> _REQUIRED ACTION_: Check each line of the entries below for the string "processo"; copy every line where it appears.

-------

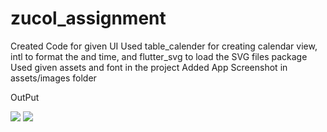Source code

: # zucol_assignment

Created Code for given UI
Used table_calender for creating calendar view, intl to format the and time, and flutter_svg to load the SVG files package
Used given assets and font in the project
Added App Screenshot in assets/images folder

OutPut

<img src="https://github.com/yuvi222/applicantAssignments/blob/assignment/yuvraj-salunke/flutter-developer/assets/images/SS1.jpg"/>  <img src="https://github.com/yuvi222/applicantAssignments/blob/assignment/yuvraj-salunke/flutter-developer/assets/images/SS2.jpg"/>

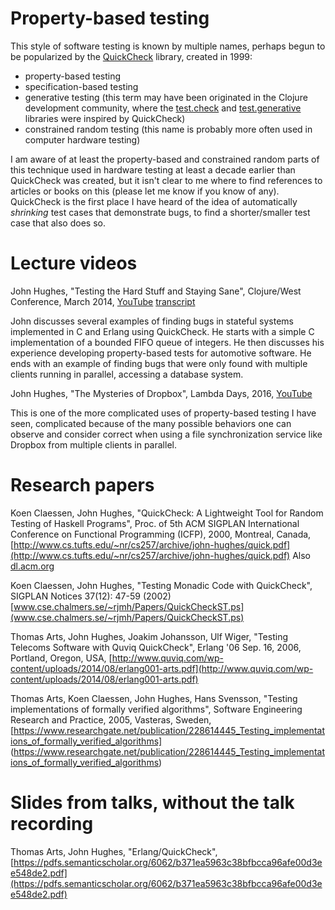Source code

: # Property-based testing

This style of software testing is known by multiple names, perhaps
begun to be popularized by the
[QuickCheck](https://en.wikipedia.org/wiki/QuickCheck) library,
created in 1999:

* property-based testing
* specification-based testing
* generative testing (this term may have been originated in the
  Clojure development community, where the
  [test.check](https://github.com/clojure/test.check) and
  [test.generative](https://github.com/clojure/test.generative)
  libraries were inspired by QuickCheck)
* constrained random testing (this name is probably more often used in
  computer hardware testing)

I am aware of at least the property-based and constrained random parts
of this technique used in hardware testing at least a decade earlier
than QuickCheck was created, but it isn't clear to me where to find
references to articles or books on this (please let me know if you
know of any).  QuickCheck is the first place I have heard of the idea
of automatically _shrinking_ test cases that demonstrate bugs, to find
a shorter/smaller test case that also does so.


# Lecture videos

John Hughes, "Testing the Hard Stuff and Staying Sane", Clojure/West
Conference, March 2014,
[YouTube](https://www.youtube.com/watch?v=zi0rHwfiX1Q&t=44s)
[transcript](2014-03-24-john-hughes-testing-the-hard-stuff-and-staying-sane.txt)

John discusses several examples of finding bugs in stateful systems
implemented in C and Erlang using QuickCheck.  He starts with a simple
C implementation of a bounded FIFO queue of integers.  He then
discusses his experience developing property-based tests for
automotive software.  He ends with an example of finding bugs that
were only found with multiple clients running in parallel, accessing a
database system.


John Hughes, "The Mysteries of Dropbox", Lambda Days, 2016,
[YouTube](https://www.youtube.com/watch?v=H18vxq-VsCk)

This is one of the more complicated uses of property-based testing I
have seen, complicated because of the many possible behaviors one can
observe and consider correct when using a file synchronization service
like Dropbox from multiple clients in parallel.


# Research papers

Koen Claessen, John Hughes, "QuickCheck: A Lightweight Tool for Random
Testing of Haskell Programs", Proc. of 5th ACM SIGPLAN International
Conference on Functional Programming (ICFP), 2000, Montreal, Canada,
[http://www.cs.tufts.edu/~nr/cs257/archive/john-hughes/quick.pdf](http://www.cs.tufts.edu/~nr/cs257/archive/john-hughes/quick.pdf)
Also [dl.acm.org](http://dl.acm.org/citation.cfm?doid=351240.351266)

Koen Claessen, John Hughes, "Testing Monadic Code with QuickCheck",
SIGPLAN Notices 37(12): 47-59 (2002)
[www.cse.chalmers.se/~rjmh/Papers/QuickCheckST.ps](www.cse.chalmers.se/~rjmh/Papers/QuickCheckST.ps)

Thomas Arts, John Hughes, Joakim Johansson, Ulf Wiger, "Testing
Telecoms Software with Quviq QuickCheck", Erlang '06 Sep. 16, 2006,
Portland, Oregon, USA,
[http://www.quviq.com/wp-content/uploads/2014/08/erlang001-arts.pdf](http://www.quviq.com/wp-content/uploads/2014/08/erlang001-arts.pdf)

Thomas Arts, Koen Claessen, John Hughes, Hans Svensson, "Testing
implementations of formally verified algorithms", Software Engineering
Research and Practice, 2005, Vasteras, Sweden,
[https://www.researchgate.net/publication/228614445_Testing_implementations_of_formally_verified_algorithms]
(https://www.researchgate.net/publication/228614445_Testing_implementations_of_formally_verified_algorithms)



# Slides from talks, without the talk recording

Thomas Arts, John Hughes, "Erlang/QuickCheck",
[https://pdfs.semanticscholar.org/6062/b371ea5963c38bfbcca96afe00d3ee548de2.pdf](https://pdfs.semanticscholar.org/6062/b371ea5963c38bfbcca96afe00d3ee548de2.pdf)
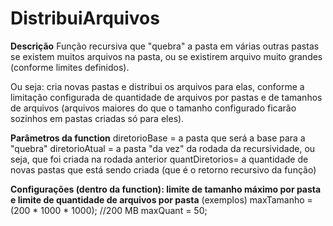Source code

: # DistribuiArquivos

**Descrição**
Função recursiva que "quebra" a pasta em várias outras pastas se existem muitos arquivos na pasta, ou se existirem arquivo muito grandes (conforme limites definidos).

Ou seja: cria novas pastas e distribui os arquivos para elas, conforme a limitação configurada de quantidade de arquivos por pastas e de tamanhos de arquivos (arquivos maiores do que o tamanho configurado ficarão sozinhos em pastas criadas só para eles).

**Parâmetros da function**
diretorioBase  =  a pasta que será a base para a "quebra"
diretorioAtual =  a pasta "da vez" da rodada da recursividade, ou seja, que foi criada na rodada anterior
quantDiretorios=  a quantidade de novas pastas que está sendo criada (que é o retorno recursivo da função)


**Configurações (dentro da function): limite de tamanho máximo por pasta e limite de quantidade de arquivos por pasta** 
(exemplos)
maxTamanho = (200 * 1000 * 1000); //200 MB
maxQuant   = 50;
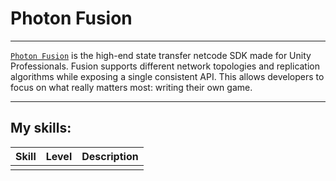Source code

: # Photon Fusion

---

[`Photon Fusion`](https://www.photonengine.com/fusion) is the high-end state transfer netcode SDK made for Unity Professionals. Fusion supports different network topologies and replication algorithms while exposing a single consistent API. This allows developers to focus on what really matters most: writing their own game. 

---

## My skills:

| Skill	| Level	| Description |
| :---- | :---- | :---------- |
|	|	| 	|
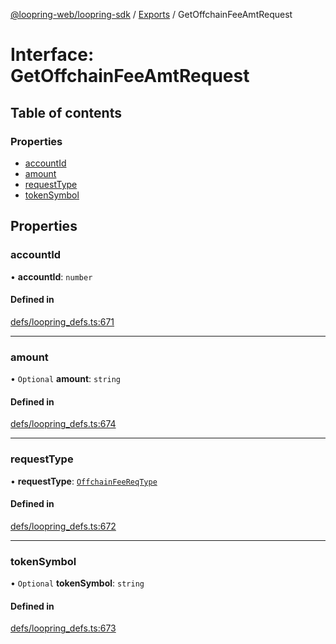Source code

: [@loopring-web/loopring-sdk](../README.md) / [Exports](../modules.md) / GetOffchainFeeAmtRequest

# Interface: GetOffchainFeeAmtRequest

## Table of contents

### Properties

- [accountId](GetOffchainFeeAmtRequest.md#accountid)
- [amount](GetOffchainFeeAmtRequest.md#amount)
- [requestType](GetOffchainFeeAmtRequest.md#requesttype)
- [tokenSymbol](GetOffchainFeeAmtRequest.md#tokensymbol)

## Properties

### accountId

• **accountId**: `number`

#### Defined in

[defs/loopring_defs.ts:671](https://github.com/Loopring/loopring_sdk/blob/d5fca11/src/defs/loopring_defs.ts#L671)

___

### amount

• `Optional` **amount**: `string`

#### Defined in

[defs/loopring_defs.ts:674](https://github.com/Loopring/loopring_sdk/blob/d5fca11/src/defs/loopring_defs.ts#L674)

___

### requestType

• **requestType**: [`OffchainFeeReqType`](../enums/OffchainFeeReqType.md)

#### Defined in

[defs/loopring_defs.ts:672](https://github.com/Loopring/loopring_sdk/blob/d5fca11/src/defs/loopring_defs.ts#L672)

___

### tokenSymbol

• `Optional` **tokenSymbol**: `string`

#### Defined in

[defs/loopring_defs.ts:673](https://github.com/Loopring/loopring_sdk/blob/d5fca11/src/defs/loopring_defs.ts#L673)
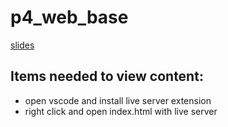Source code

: # p4_web_base

[slides](https://docs.google.com/presentation/d/1-Mlge4VV3SUmEji0vaBto7Qy2XAcs2UedBUvA5hKIdA/edit?usp=sharing)

## Items needed to view content:

- open vscode and install live server extension
- right click and open index.html with live server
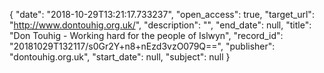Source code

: {
  "date": "2018-10-29T13:21:17.733237", 
  "open_access": true, 
  "target_url": "http://www.dontouhig.org.uk/", 
  "description": "", 
  "end_date": null, 
  "title": "Don Touhig - Working hard for the people of Islwyn", 
  "record_id": "20181029T132117/s0Gr2Y+n8+nEzd3vzO079Q==", 
  "publisher": "dontouhig.org.uk", 
  "start_date": null, 
  "subject": null
}

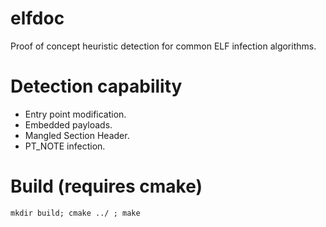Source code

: # elfdoc
Proof of concept heuristic detection for common ELF infection algorithms.

# Detection capability

- Entry point modification.
- Embedded payloads.
- Mangled Section Header.
- PT_NOTE infection.

# Build (requires cmake)

`mkdir build; cmake ../ ; make`
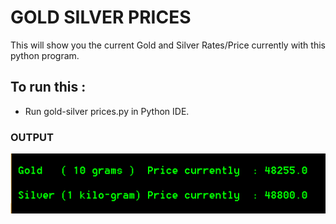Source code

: # GOLD SILVER PRICES
This will show you the current Gold and Silver Rates/Price currently with this python program.   

## To run this :
- Run gold-silver prices.py in Python IDE.

### OUTPUT

<img src="https://github.com/utkarsh-yadav1231/Mini-Projects/blob/master/Commodity/Commodity%20Prices%20Output.PNG" alt="SS 1"/>

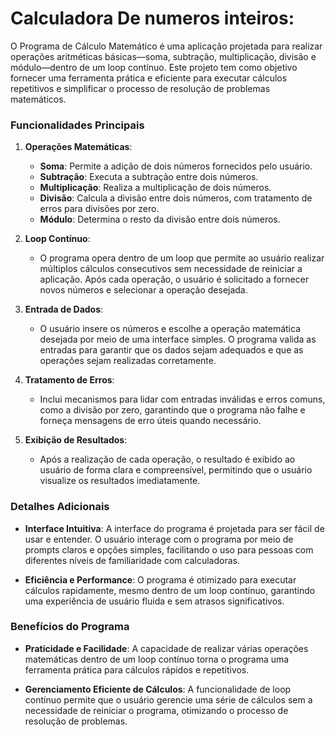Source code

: # Calculadora De numeros inteiros:

O Programa de Cálculo Matemático é uma aplicação projetada para realizar operações aritméticas básicas—soma, subtração, multiplicação, divisão e módulo—dentro de um loop contínuo. Este projeto tem como objetivo fornecer uma ferramenta prática e eficiente para executar cálculos repetitivos e simplificar o processo de resolução de problemas matemáticos.

### Funcionalidades Principais

1. **Operações Matemáticas**:
   - **Soma**: Permite a adição de dois números fornecidos pelo usuário.
   - **Subtração**: Executa a subtração entre dois números.
   - **Multiplicação**: Realiza a multiplicação de dois números.
   - **Divisão**: Calcula a divisão entre dois números, com tratamento de erros para divisões por zero.
   - **Módulo**: Determina o resto da divisão entre dois números.

2. **Loop Contínuo**:
   - O programa opera dentro de um loop que permite ao usuário realizar múltiplos cálculos consecutivos sem necessidade de reiniciar a aplicação. Após cada operação, o usuário é solicitado a fornecer novos números e selecionar a operação desejada.

3. **Entrada de Dados**:
   - O usuário insere os números e escolhe a operação matemática desejada por meio de uma interface simples. O programa valida as entradas para garantir que os dados sejam adequados e que as operações sejam realizadas corretamente.

4. **Tratamento de Erros**:
   - Inclui mecanismos para lidar com entradas inválidas e erros comuns, como a divisão por zero, garantindo que o programa não falhe e forneça mensagens de erro úteis quando necessário.

5. **Exibição de Resultados**:
   - Após a realização de cada operação, o resultado é exibido ao usuário de forma clara e compreensível, permitindo que o usuário visualize os resultados imediatamente.

### Detalhes Adicionais

- **Interface Intuitiva**:
  A interface do programa é projetada para ser fácil de usar e entender. O usuário interage com o programa por meio de prompts claros e opções simples, facilitando o uso para pessoas com diferentes níveis de familiaridade com calculadoras.

- **Eficiência e Performance**:
  O programa é otimizado para executar cálculos rapidamente, mesmo dentro de um loop contínuo, garantindo uma experiência de usuário fluida e sem atrasos significativos.

### Benefícios do Programa

- **Praticidade e Facilidade**:
  A capacidade de realizar várias operações matemáticas dentro de um loop contínuo torna o programa uma ferramenta prática para cálculos rápidos e repetitivos.

- **Gerenciamento Eficiente de Cálculos**:
  A funcionalidade de loop contínuo permite que o usuário gerencie uma série de cálculos sem a necessidade de reiniciar o programa, otimizando o processo de resolução de problemas.

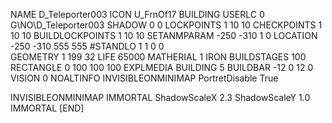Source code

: NAME  D_Teleporter003
ICON U_FrnOf17
BUILDING
USERLC 0 G\NO\D_Teleporter003  SHADOW 0 0
LOCKPOINTS       1 10 10
CHECKPOINTS      1 10 10
BUILDLOCKPOINTS  1 10 10
SETANMPARAM -250 -310 1 0
LOCATION -250 -310 555 555
#STANDLO    1 1 0 0     
GEOMETRY 1 199 32
LIFE     65000
MATHERIAL 1 IRON
BUILDSTAGES 100
RECTANGLE    0 100 100 100
EXPLMEDIA BUILDING 5
BUILDBAR -12 0 12 0
VISION 0
NOALTINFO
INVISIBLEONMINIMAP
PortretDisable True

INVISIBLEONMINIMAP
IMMORTAL
ShadowScaleX 2.3
ShadowScaleY 1.0
IMMORTAL
[END]
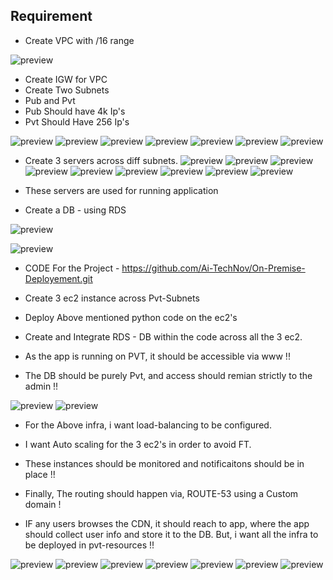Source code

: ## Requirement 

- Create VPC with /16 range

![preview](images_folder/project/image1.jpg)
- Create IGW for VPC
- Create Two Subnets
- Pub and Pvt
- Pub Should have 4k Ip's
- Pvt Should Have 256 Ip's

![preview](images_folder/project/image2.jpg)
![preview](images_folder/project/image3.jpg)
![preview](images_folder/project/image4.jpg)
![preview](images_folder/project/image5.jpg)
![preview](images_folder/project/image6.jpg)
![preview](images_folder/project/image7.jpg)
![preview](images_folder/project/image8.jpg)


- Create 3 servers across diff subnets.
![preview](images_folder/project/image9.jpg)
![preview](images_folder/project/image10.jpg)
![preview](images_folder/project/image11.jpg)
![preview](images_folder/project/image12.jpg)
![preview](images_folder/project/image13.jpg)
![preview](images_folder/project/image14.jpg)
![preview](images_folder/project/image15.jpg)
![preview](images_folder/project/image16.jpg)
![preview](images_folder/project/image17.jpg)

- These servers are used for running application
- Create a DB - using RDS

![preview](images_folder/project/image18.jpg)

![preview](images_folder/project/image19.jpg)

- CODE For the Project - https://github.com/Ai-TechNov/On-Premise-Deployement.git

- Create 3 ec2 instance across Pvt-Subnets
- Deploy Above mentioned python code on the ec2's
- Create and Integrate RDS - DB within the code across all the 3 ec2. 
- As the app is running on PVT, it should be accessible via www !!
- The DB should be purely Pvt, and access should remian strictly to the admin !!

![preview](images_folder/project/image20.jpg)
![preview](images_folder/project/image21.jpg)

- For the Above infra, i want load-balancing to be configured.
- I want  Auto scaling for the 3 ec2's in order to avoid FT.
- These instances should be monitored and notificaitons should be in place !!

- Finally, The routing should happen via, ROUTE-53 using a Custom domain !

- IF any users browses the CDN, it should reach to app, where the app should collect user info and store it to the DB.
But, i want all the infra to be deployed in pvt-resources !!

![preview](images_folder/project/image22.jpg)
![preview](images_folder/project/image23.jpg)
![preview](images_folder/project/image24.jpg)
![preview](images_folder/project/image25.jpg)
![preview](images_folder/project/image26.jpg)
![preview](images_folder/project/image27.png)
![preview](images_folder/project/image28.png)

-------

> _FINISHED TASK_:
O Programa de Cálculo Matemático é uma aplicação projetada para realizar operações aritméticas básicas—soma, subtração, multiplicação, divisão e módulo—dentro de um loop contínuo. Este projeto tem como objetivo fornecer uma ferramenta prática e eficiente para executar cálculos repetitivos e simplificar o processo de resolução de problemas matemáticos.
  A funcionalidade de loop contínuo permite que o usuário gerencie uma série de cálculos sem a necessidade de reiniciar o programa, otimizando o processo de resolução de problemas.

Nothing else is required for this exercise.